A criação da Associação dos Lavradores Agrícolas de Sapé, chamada de “Ligas Camponesas” de Sapé em 1958, como dito anteriormente, acabou dando mais visibilidade a João Pedro Teixeira, tornando-o perigoso para as autoridades locais. Em 1962, no mês de abril, tendo se dirigido a João Pessoa-PB para se reunir com advogados, em seu retorno a sua residência em Sapé-PB, foi assassinado em uma emboscada com três tiros nas costas. Os mandantes foram os latifundiários do Grupo da Várzea, eles articularam a morte do homem, mas esqueceram que naquele momento contribuíram para que nascesse o herói do homem e mulher do campo.

A sua viúva, Elizabeth Teixeira, perdera o grande amor de sua vida e assumira a responsabilidade de criar os nove filhos do casal. Mas, a paixão que a movera no início de seu relacionamento por João Pedro Teixeira, transformou-se em combustível para dar continuidade à luta em prol dos camponeses, iniciada pelo seu companheiro anos atrás. É sua a emblemática frase: “Eu marcharei na sua luta, João Pedro, pro que der e vier.” E assim o fez com honras, glórias e inglórias.

São histórias como estas que os visitantes poderão entrar em contato no “Memorial das Ligas Camponesas”, localizado no município de Sapé-PB, o memorial guarda não apenas a história do casal de camponeses, mas a de muitos indivíduos que sofreram nas mãos dos grupos poderosos da região. A luta pela terra, pelo direito de existir e fazer valer sua cidadania em um país de tantos contrastes, ainda faz parte do cotidiano de muitos camponeses.
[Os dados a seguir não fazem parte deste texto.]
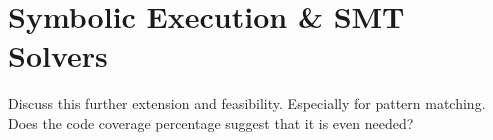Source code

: \chapter{Symbolic Execution \& SMT Solvers}
Discuss this further extension and feasibility. Especially for pattern matching. Does the code coverage percentage suggest that it is even needed?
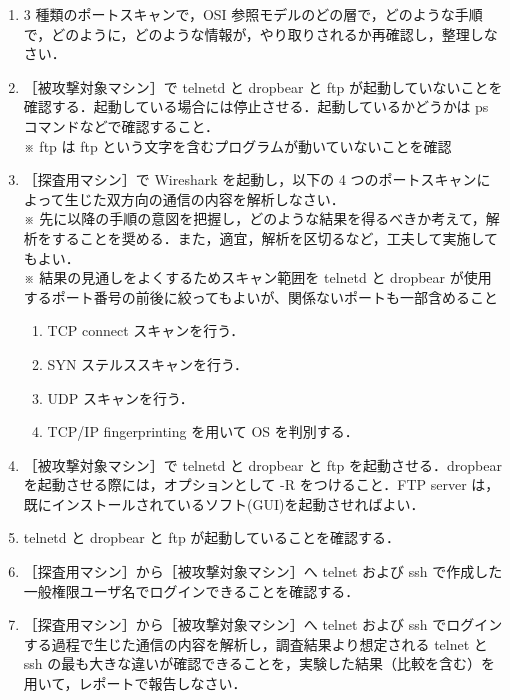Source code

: \documentclass[dvipdfmx,autodetect-engine, 12pt]{jsarticle}
\begin{document}
\begin{enumerate}[label=(\arabic*)]
\begin{enumerate}[label=\arabic*]
        \quad
        telnetとsshはいずれもサーバ間のリモートアクセスに用いられるプロトコルであるが, sshでは通信内容が暗号化される一方でtelnetにおいては暗号化する仕組みがない\cite{telnet_ssh}.
        
        \item 3 種類のポートスキャンで，OSI 参照モデルのどの層で，どのような手順で，どのように，どのような情報が，やり取りされるか再確認し，整理しなさい．
        \item ［被攻撃対象マシン］で telnetd と dropbear と ftp が起動していないことを確認する．起動している場合には停止させる．起動しているかどうかは ps コマンドなどで確認すること． \\
        ※ ftp は ftp という文字を含むプログラムが動いていないことを確認
        \item ［探査用マシン］で Wireshark を起動し，以下の 4 つのポートスキャンによって生じた双方向の通信の内容を解析しなさい． \\
        ※ 先に以降の手順の意図を把握し，どのような結果を得るべきか考えて，解析をすることを奨める．また，適宜，解析を区切るなど，工夫して実施してもよい． \\
        ※ 結果の見通しをよくするためスキャン範囲を telnetd と dropbear が使用するポート番号の前後に絞ってもよいが、関係ないポートも一部含めること
        \begin{enumerate}[label=・]
            \item TCP connect スキャンを行う．
            \item SYN ステルススキャンを行う．
            \item UDP スキャンを行う．
            \item TCP/IP fingerprinting を用いて OS を判別する．
        \end{enumerate}
        \item ［被攻撃対象マシン］で telnetd と dropbear と ftp を起動させる．dropbear を起動させる際には，オプションとして -R をつけること．FTP server は，既にインストールされているソフト(GUI)を起動させればよい．
        \item telnetd と dropbear と ftp が起動していることを確認する．
        \item ［探査用マシン］から［被攻撃対象マシン］へ telnet および ssh で作成した一般権限ユーザ名でログインできることを確認する．
        \item ［探査用マシン］から［被攻撃対象マシン］へ telnet および ssh でログインする過程で生じた通信の内容を解析し，調査結果より想定される telnet と ssh の最も大きな違いが確認できることを，実験した結果（比較を含む）を用いて，レポートで報告しなさい． \\

\end{enumerate}
\end{enumerate}
\end{document}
É preciso unir os fios da História e da Memória a fim de que gerações futuras possam tomar conhecimento desse passado de luta, pois só o conhecimento abre as janelas para a tomada de consciência e da construção do sentimento de pertencimento/identidade.

Memorial das Ligas Camponesas, Sapé-PB. Acervo pessoal da Profa. Lidiana Justo.

Profa. Dra. Lidiana Justo com a coordenadora do Grupo de Pesquisa Redmus, Profa. Dra. Luciana Costa. 
Acervo pessoal da Profa. Lidiana Justo.


Sites consultados:

Brasil de Fato- https://www.brasildefato.com.br/2022/04/02/cabra-marcado-para-morrer-morte-do-lider-campones-joao-pedro-teixeira-completa-60-anos. Acesso em: 27/05/2024.

Memorial da Democracia- https://memorialdademocracia.com.br/conflitos/pb. Acesso em: 27/05/2024.

Memorial das Ligas Camponesas- https://www.ligascamponesas.org.br/. Acesso em: 27/05/2024.

Filmes e entrevistas:

COUTINHO, Eduardo. Cabra marcado pra morrer.(119 min) Rio de Janeiro: Mapa Filmes, 1984.